*Work required*:
Find the line with "# trip 1.6.0" in the entries below. Repeat it, every following line, and the line with "terms of precision.", exactly and with nothing added.

*Excerpted data*:
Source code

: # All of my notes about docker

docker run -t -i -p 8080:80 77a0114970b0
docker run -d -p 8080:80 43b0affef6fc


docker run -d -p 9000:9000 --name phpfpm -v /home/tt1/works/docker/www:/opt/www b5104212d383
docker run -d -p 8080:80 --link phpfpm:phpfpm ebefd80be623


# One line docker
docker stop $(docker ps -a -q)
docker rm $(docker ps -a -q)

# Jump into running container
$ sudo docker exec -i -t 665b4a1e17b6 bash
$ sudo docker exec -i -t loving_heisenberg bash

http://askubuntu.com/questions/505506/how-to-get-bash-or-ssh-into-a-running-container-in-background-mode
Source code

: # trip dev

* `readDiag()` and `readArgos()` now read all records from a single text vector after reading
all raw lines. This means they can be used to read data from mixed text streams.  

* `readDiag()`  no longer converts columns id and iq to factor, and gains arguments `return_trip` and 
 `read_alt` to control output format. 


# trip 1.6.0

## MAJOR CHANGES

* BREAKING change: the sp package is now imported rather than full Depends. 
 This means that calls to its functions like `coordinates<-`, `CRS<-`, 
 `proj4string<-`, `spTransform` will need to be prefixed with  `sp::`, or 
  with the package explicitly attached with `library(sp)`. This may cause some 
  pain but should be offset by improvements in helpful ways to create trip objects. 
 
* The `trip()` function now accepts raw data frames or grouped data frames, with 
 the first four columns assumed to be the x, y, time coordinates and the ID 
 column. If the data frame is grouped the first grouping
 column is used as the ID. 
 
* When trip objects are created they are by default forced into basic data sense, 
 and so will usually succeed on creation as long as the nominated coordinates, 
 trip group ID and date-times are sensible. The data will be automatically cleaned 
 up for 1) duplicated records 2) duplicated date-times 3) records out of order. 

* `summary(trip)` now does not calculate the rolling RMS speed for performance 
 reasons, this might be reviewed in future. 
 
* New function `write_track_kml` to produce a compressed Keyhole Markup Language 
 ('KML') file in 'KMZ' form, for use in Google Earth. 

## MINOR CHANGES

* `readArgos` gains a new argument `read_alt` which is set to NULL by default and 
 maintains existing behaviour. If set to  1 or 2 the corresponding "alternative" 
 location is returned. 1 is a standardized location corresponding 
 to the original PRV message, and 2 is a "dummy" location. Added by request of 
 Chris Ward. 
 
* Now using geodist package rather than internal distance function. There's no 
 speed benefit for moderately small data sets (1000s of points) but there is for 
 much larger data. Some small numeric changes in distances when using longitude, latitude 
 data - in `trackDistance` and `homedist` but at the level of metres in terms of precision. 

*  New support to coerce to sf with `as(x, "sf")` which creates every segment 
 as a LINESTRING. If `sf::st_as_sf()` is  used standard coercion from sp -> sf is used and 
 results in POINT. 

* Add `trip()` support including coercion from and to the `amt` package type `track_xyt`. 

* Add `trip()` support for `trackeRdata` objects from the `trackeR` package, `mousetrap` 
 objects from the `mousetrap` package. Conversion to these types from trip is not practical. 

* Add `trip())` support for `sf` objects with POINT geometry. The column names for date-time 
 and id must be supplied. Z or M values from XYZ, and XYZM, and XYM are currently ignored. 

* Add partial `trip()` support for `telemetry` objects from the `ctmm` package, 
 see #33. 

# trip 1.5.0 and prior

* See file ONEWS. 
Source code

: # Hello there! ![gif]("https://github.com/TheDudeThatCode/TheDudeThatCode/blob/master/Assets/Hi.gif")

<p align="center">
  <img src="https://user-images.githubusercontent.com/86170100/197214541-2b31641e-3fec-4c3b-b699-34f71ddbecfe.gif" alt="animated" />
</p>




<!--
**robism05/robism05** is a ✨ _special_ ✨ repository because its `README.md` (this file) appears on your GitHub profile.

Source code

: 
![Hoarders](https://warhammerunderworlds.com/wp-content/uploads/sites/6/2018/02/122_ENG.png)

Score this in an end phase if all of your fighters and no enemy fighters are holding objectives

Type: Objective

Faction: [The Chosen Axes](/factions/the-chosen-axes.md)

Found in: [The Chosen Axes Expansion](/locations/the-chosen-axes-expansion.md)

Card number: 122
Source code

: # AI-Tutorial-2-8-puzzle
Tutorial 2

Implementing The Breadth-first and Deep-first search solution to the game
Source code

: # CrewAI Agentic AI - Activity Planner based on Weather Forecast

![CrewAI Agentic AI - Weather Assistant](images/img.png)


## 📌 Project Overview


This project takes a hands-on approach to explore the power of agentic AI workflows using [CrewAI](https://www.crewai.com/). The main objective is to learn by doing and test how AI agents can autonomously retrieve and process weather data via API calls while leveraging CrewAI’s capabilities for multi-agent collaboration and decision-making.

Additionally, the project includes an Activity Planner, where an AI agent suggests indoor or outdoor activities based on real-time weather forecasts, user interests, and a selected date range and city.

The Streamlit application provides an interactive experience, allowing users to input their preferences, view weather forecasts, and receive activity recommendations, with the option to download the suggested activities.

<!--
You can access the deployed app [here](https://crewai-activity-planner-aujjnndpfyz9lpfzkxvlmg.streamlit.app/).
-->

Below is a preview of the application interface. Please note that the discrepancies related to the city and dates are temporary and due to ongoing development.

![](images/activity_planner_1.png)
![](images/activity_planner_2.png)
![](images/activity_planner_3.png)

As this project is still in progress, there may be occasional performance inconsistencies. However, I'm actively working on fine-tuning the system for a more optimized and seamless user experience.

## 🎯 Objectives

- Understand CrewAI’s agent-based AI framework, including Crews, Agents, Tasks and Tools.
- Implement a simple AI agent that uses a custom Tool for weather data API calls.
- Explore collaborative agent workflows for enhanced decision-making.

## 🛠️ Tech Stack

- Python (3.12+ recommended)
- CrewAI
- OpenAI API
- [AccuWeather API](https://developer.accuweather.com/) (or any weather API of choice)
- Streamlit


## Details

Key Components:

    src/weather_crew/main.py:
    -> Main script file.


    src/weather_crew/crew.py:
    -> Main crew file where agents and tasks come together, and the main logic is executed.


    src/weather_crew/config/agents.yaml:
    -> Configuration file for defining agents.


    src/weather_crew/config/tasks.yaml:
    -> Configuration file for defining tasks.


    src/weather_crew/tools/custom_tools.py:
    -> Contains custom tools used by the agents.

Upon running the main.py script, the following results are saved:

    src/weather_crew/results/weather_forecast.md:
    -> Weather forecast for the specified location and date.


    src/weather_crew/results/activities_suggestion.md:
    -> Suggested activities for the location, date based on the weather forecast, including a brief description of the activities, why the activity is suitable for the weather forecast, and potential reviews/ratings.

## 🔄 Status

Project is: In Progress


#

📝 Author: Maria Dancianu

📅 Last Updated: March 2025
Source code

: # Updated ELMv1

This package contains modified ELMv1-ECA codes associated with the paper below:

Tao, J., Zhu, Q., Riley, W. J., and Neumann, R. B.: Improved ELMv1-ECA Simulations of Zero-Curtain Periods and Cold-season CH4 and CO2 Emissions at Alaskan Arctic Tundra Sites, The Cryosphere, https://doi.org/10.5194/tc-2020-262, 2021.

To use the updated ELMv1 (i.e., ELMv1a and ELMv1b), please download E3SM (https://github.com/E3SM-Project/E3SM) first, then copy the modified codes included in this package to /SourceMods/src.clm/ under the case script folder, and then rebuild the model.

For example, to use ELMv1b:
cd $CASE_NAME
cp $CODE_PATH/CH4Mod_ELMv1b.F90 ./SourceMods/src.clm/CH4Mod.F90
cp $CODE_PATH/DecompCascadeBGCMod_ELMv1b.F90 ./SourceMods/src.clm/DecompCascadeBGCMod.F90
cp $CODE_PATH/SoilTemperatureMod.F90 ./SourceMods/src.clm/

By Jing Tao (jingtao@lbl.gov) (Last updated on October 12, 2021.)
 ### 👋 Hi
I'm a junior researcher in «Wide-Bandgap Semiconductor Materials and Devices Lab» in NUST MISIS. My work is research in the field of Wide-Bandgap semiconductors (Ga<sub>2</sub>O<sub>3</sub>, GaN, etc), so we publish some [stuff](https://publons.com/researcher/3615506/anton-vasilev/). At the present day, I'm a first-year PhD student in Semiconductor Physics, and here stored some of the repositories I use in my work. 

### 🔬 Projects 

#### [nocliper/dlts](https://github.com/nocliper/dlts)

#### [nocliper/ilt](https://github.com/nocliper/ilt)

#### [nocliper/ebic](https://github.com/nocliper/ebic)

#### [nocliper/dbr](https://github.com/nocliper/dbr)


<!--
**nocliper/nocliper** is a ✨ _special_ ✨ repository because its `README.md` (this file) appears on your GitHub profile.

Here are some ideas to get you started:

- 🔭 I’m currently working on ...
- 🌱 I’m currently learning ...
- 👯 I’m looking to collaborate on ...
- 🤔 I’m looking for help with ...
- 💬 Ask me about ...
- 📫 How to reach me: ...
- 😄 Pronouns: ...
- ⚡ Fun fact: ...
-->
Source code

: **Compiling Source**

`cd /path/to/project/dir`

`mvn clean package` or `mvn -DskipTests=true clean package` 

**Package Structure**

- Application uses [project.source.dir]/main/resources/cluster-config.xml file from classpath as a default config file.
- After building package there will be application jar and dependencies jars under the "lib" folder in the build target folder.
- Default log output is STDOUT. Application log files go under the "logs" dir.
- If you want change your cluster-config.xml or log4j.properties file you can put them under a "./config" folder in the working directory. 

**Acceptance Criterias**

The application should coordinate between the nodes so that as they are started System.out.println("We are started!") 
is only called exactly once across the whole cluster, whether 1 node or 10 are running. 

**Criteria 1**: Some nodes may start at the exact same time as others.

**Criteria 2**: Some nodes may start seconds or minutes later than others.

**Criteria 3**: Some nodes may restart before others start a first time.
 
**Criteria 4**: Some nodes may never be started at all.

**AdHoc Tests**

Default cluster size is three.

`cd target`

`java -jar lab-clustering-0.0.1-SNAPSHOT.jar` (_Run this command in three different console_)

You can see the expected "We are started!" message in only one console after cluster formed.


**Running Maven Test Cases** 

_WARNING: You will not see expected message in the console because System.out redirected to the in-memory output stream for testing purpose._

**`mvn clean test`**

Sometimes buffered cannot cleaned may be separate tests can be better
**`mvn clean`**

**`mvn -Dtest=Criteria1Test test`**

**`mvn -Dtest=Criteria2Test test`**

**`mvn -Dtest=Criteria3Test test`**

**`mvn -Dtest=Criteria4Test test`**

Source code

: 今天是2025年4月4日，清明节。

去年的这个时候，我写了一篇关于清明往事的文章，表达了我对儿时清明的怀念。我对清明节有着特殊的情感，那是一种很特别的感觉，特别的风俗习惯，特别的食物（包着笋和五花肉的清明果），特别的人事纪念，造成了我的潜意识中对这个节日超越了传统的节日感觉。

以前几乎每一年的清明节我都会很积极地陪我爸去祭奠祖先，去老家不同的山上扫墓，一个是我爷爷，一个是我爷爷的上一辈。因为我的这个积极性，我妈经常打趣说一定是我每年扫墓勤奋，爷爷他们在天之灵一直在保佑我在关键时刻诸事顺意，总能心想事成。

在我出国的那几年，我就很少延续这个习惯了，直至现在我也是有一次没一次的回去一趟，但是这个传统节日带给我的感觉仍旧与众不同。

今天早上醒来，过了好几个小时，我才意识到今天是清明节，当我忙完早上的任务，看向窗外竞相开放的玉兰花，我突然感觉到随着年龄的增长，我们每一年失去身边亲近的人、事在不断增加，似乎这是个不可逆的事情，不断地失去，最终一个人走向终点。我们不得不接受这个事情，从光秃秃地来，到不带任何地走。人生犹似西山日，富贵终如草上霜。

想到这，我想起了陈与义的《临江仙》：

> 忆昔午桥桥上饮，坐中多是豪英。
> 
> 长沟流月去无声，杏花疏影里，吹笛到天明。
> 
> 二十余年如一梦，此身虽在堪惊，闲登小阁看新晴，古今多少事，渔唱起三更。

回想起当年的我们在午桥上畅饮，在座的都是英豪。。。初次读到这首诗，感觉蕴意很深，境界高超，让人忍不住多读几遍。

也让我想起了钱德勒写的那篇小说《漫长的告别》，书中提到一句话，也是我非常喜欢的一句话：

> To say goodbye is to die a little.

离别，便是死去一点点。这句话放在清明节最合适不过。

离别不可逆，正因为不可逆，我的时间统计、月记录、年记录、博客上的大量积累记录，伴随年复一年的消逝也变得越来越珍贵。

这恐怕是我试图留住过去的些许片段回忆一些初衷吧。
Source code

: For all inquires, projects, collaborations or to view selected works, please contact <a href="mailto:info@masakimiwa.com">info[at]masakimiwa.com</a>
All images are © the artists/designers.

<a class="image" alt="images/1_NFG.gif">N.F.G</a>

*Task solution*:
# trip 1.6.0

## MAJOR CHANGES

* BREAKING change: the sp package is now imported rather than full Depends. 
 This means that calls to its functions like `coordinates<-`, `CRS<-`, 
 `proj4string<-`, `spTransform` will need to be prefixed with  `sp::`, or 
  with the package explicitly attached with `library(sp)`. This may cause some 
  pain but should be offset by improvements in helpful ways to create trip objects. 
 
* The `trip()` function now accepts raw data frames or grouped data frames, with 
 the first four columns assumed to be the x, y, time coordinates and the ID 
 column. If the data frame is grouped the first grouping
 column is used as the ID. 
 
* When trip objects are created they are by default forced into basic data sense, 
 and so will usually succeed on creation as long as the nominated coordinates, 
 trip group ID and date-times are sensible. The data will be automatically cleaned 
 up for 1) duplicated records 2) duplicated date-times 3) records out of order. 

* `summary(trip)` now does not calculate the rolling RMS speed for performance 
 reasons, this might be reviewed in future. 
 
* New function `write_track_kml` to produce a compressed Keyhole Markup Language 
 ('KML') file in 'KMZ' form, for use in Google Earth. 

## MINOR CHANGES

* `readArgos` gains a new argument `read_alt` which is set to NULL by default and 
 maintains existing behaviour. If set to  1 or 2 the corresponding "alternative" 
 location is returned. 1 is a standardized location corresponding 
 to the original PRV message, and 2 is a "dummy" location. Added by request of 
 Chris Ward. 
 
* Now using geodist package rather than internal distance function. There's no 
 speed benefit for moderately small data sets (1000s of points) but there is for 
 much larger data. Some small numeric changes in distances when using longitude, latitude 
 data - in `trackDistance` and `homedist` but at the level of metres in terms of precision. 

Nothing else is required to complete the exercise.